By Marilyn Garateix
Latino Ed Beat
So how do Latino parents judge the quality of their child’s school? The good old-fashioned way: by reviewing their child’s report card.
A recent poll conducted by the Leadership Conference Fund, a nonprofit civil rights group based in Washington, D.C., found that 86 percent of Latino families said their child’s report card topped the list in judging school quality.
The teacher-to-student ratio came in a close second with 85 percent of these parents saying it was important to them, according to the recently released 2nd annual New Education Majority poll.
And what about those sometimes controversial state ratings or grades of the schools themselves? Latino parents said they paid attention to them but fewer of them — 73 percent — cited these measures as very important.

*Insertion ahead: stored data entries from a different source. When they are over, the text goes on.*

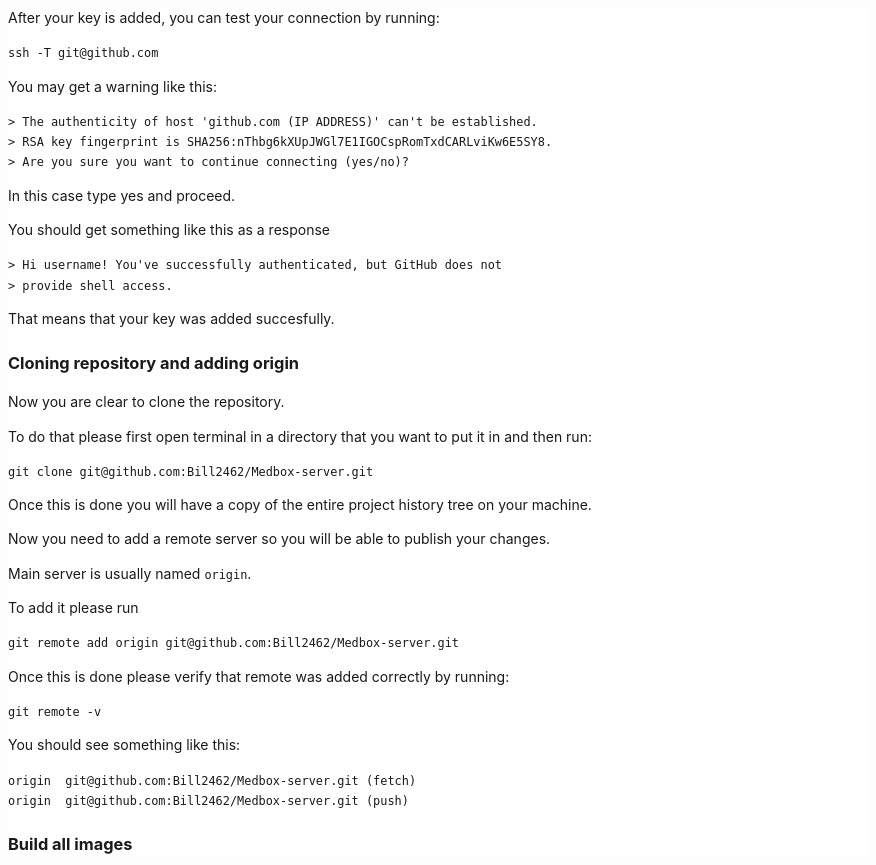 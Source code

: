 After your key is added, you can test your connection by running:

```
ssh -T git@github.com
```

You may get a warning like this:

```
> The authenticity of host 'github.com (IP ADDRESS)' can't be established.
> RSA key fingerprint is SHA256:nThbg6kXUpJWGl7E1IGOCspRomTxdCARLviKw6E5SY8.
> Are you sure you want to continue connecting (yes/no)?
```

In this case type yes and proceed.

You should get something like this as a response

```
> Hi username! You've successfully authenticated, but GitHub does not
> provide shell access.
```

That means that your key was added succesfully.

### Cloning repository and adding origin

Now you are clear to clone the repository.

To do that please first open terminal in a directory that you want to put it in and then run:

```
git clone git@github.com:Bill2462/Medbox-server.git
```

Once this is done you will have a copy of the entire project history tree on your machine.

Now you need to add a remote server so you will be able to publish your changes.

Main server is usually named `origin`.

To add it please run

```
git remote add origin git@github.com:Bill2462/Medbox-server.git
```

Once this is done please verify that remote was added correctly by running:

```
git remote -v
```

You should see something like this:

```
origin  git@github.com:Bill2462/Medbox-server.git (fetch)
origin  git@github.com:Bill2462/Medbox-server.git (push)
```

### Build all images
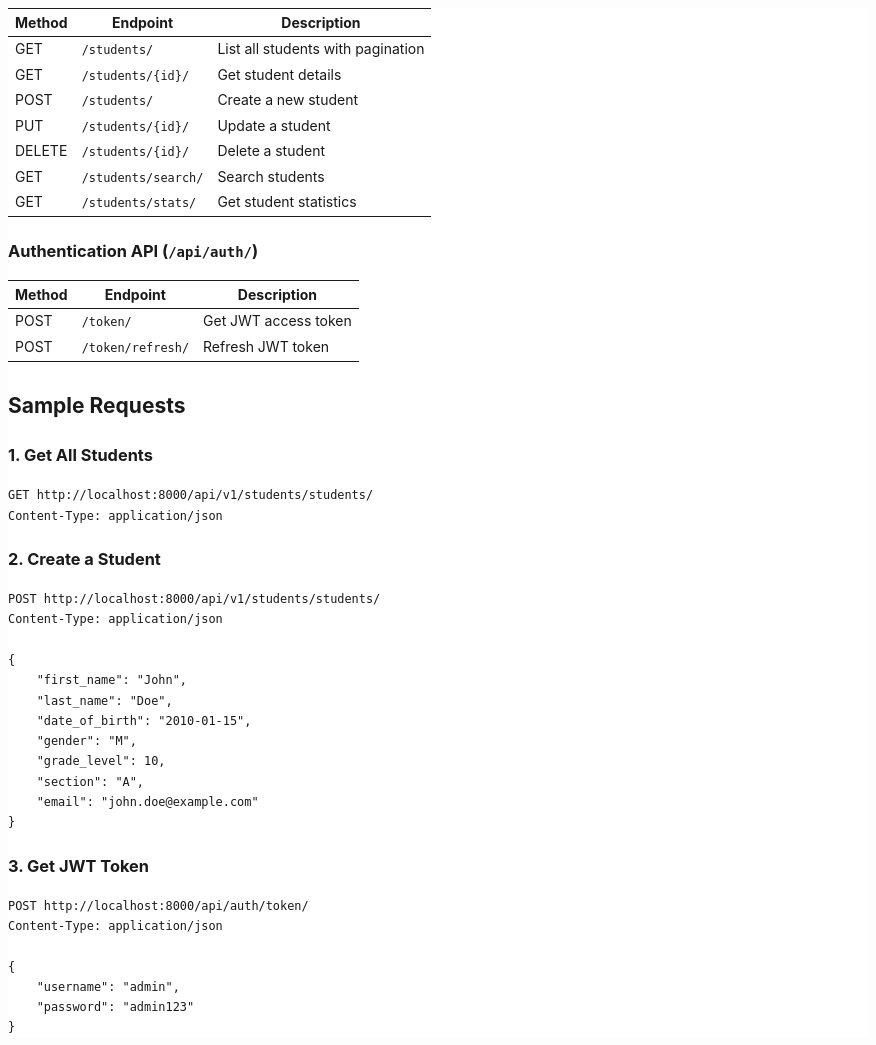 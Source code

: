 | Method | Endpoint | Description |
|--------|----------|-------------|
| GET | `/students/` | List all students with pagination |
| GET | `/students/{id}/` | Get student details |
| POST | `/students/` | Create a new student |
| PUT | `/students/{id}/` | Update a student |
| DELETE | `/students/{id}/` | Delete a student |
| GET | `/students/search/` | Search students |
| GET | `/students/stats/` | Get student statistics |

### Authentication API (`/api/auth/`)

| Method | Endpoint | Description |
|--------|----------|-------------|
| POST | `/token/` | Get JWT access token |
| POST | `/token/refresh/` | Refresh JWT token |

## Sample Requests

### 1. Get All Students

```http
GET http://localhost:8000/api/v1/students/students/
Content-Type: application/json
```

### 2. Create a Student

```http
POST http://localhost:8000/api/v1/students/students/
Content-Type: application/json

{
    "first_name": "John",
    "last_name": "Doe",
    "date_of_birth": "2010-01-15",
    "gender": "M",
    "grade_level": 10,
    "section": "A",
    "email": "john.doe@example.com"
}
```

### 3. Get JWT Token

```http
POST http://localhost:8000/api/auth/token/
Content-Type: application/json

{
    "username": "admin",
    "password": "admin123"
}
```
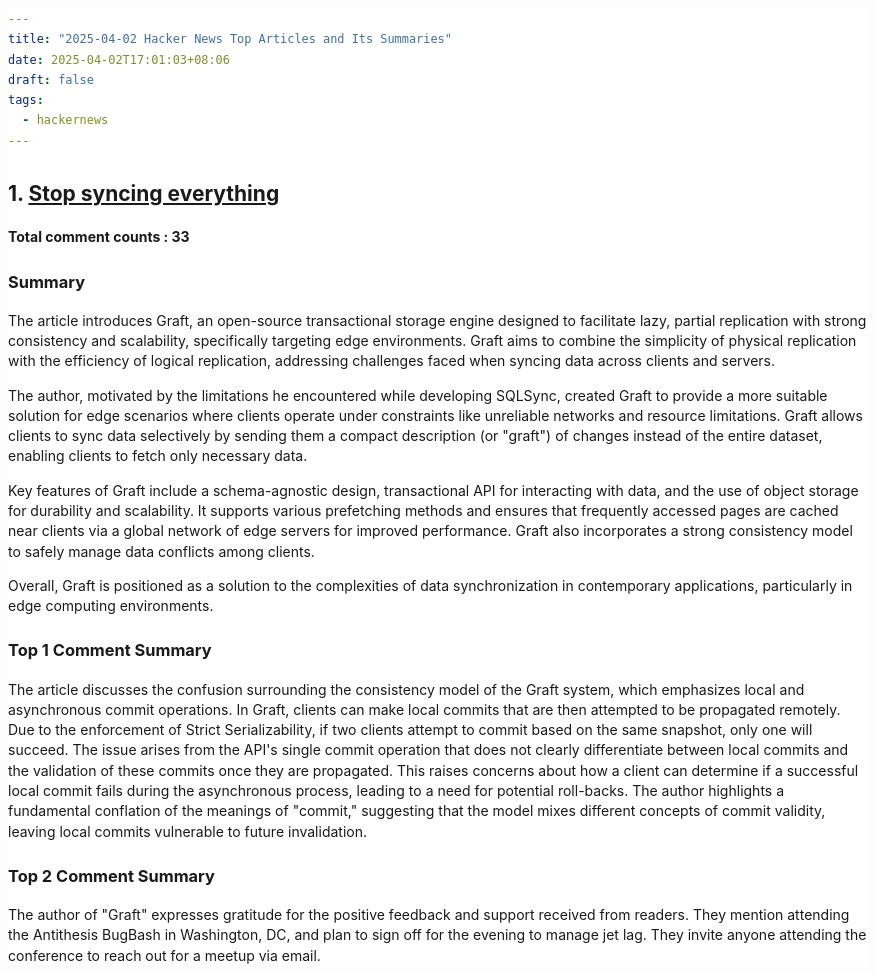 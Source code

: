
 ```yaml
---
title: "2025-04-02 Hacker News Top Articles and Its Summaries"
date: 2025-04-02T17:01:03+08:06
draft: false
tags:
  - hackernews
---
```


## 1. [Stop syncing everything](https://news.ycombinator.com/item?id=43537272)

**Total comment counts : 33**

### Summary

 The article introduces Graft, an open-source transactional storage engine designed to facilitate lazy, partial replication with strong consistency and scalability, specifically targeting edge environments. Graft aims to combine the simplicity of physical replication with the efficiency of logical replication, addressing challenges faced when syncing data across clients and servers.

The author, motivated by the limitations he encountered while developing SQLSync, created Graft to provide a more suitable solution for edge scenarios where clients operate under constraints like unreliable networks and resource limitations. Graft allows clients to sync data selectively by sending them a compact description (or "graft") of changes instead of the entire dataset, enabling clients to fetch only necessary data.

Key features of Graft include a schema-agnostic design, transactional API for interacting with data, and the use of object storage for durability and scalability. It supports various prefetching methods and ensures that frequently accessed pages are cached near clients via a global network of edge servers for improved performance. Graft also incorporates a strong consistency model to safely manage data conflicts among clients.

Overall, Graft is positioned as a solution to the complexities of data synchronization in contemporary applications, particularly in edge computing environments.

### Top 1 Comment Summary

 The article discusses the confusion surrounding the consistency model of the Graft system, which emphasizes local and asynchronous commit operations. In Graft, clients can make local commits that are then attempted to be propagated remotely. Due to the enforcement of Strict Serializability, if two clients attempt to commit based on the same snapshot, only one will succeed. The issue arises from the API's single commit operation that does not clearly differentiate between local commits and the validation of these commits once they are propagated. This raises concerns about how a client can determine if a successful local commit fails during the asynchronous process, leading to a need for potential roll-backs. The author highlights a fundamental conflation of the meanings of "commit," suggesting that the model mixes different concepts of commit validity, leaving local commits vulnerable to future invalidation.

### Top 2 Comment Summary

 The author of "Graft" expresses gratitude for the positive feedback and support received from readers. They mention attending the Antithesis BugBash in Washington, DC, and plan to sign off for the evening to manage jet lag. They invite anyone attending the conference to reach out for a meetup via email.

Latino parents also think public schools in communities where most of the residents are Latino or black are underfunded compared to schools in predominantly white communities, the survey found. And parents and family members of color whose children mostly have teachers who are white are more likely to believe schools are “not really trying” to educate students of color than those with mostly black or mostly Latino teachers.

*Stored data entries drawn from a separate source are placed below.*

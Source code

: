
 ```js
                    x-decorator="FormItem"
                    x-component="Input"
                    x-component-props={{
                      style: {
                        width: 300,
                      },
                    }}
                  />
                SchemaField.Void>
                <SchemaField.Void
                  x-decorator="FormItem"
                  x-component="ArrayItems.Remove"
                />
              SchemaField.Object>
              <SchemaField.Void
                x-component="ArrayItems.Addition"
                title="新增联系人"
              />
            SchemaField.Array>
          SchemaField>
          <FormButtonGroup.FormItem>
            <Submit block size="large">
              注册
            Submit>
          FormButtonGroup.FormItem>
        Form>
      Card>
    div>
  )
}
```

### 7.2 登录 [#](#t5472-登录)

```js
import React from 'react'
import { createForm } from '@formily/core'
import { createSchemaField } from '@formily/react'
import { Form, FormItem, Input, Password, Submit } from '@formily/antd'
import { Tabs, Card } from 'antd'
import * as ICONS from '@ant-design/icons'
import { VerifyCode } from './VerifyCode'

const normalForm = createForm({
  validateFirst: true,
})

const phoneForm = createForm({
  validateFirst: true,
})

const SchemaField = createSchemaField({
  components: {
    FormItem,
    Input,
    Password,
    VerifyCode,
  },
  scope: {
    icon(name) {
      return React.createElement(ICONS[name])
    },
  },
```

“It is our hope that the ‘New Education Majority’ poll changes assumptions about what Black and Latino parents and families value and leads policymakers to put these parents, and their priorities, at the center of decisions about education policy so that greater opportunities for Black and Latino children to learn and thrive lead to a strong future for them, their communities and our nation,” wrote Wade Henderson, president and CEO of the Leadership Conference Fund, in the report.
Three-quarters of Latinos polled said America’s K-12 public schools are doing a good job preparing Latino students for success in the future, but still overwhelmingly believe that students should be challenged more in school than they currently are. Latino parents also continue to place a premium on high expectations and academic rigor for their children.
The poll results were based on surveying 600 Latino parents and 600 black parents. The survey was conducted using bilingual professional interviewers in both English and Spanish. The margin of error for each sample is plus or minus 4.0 percent.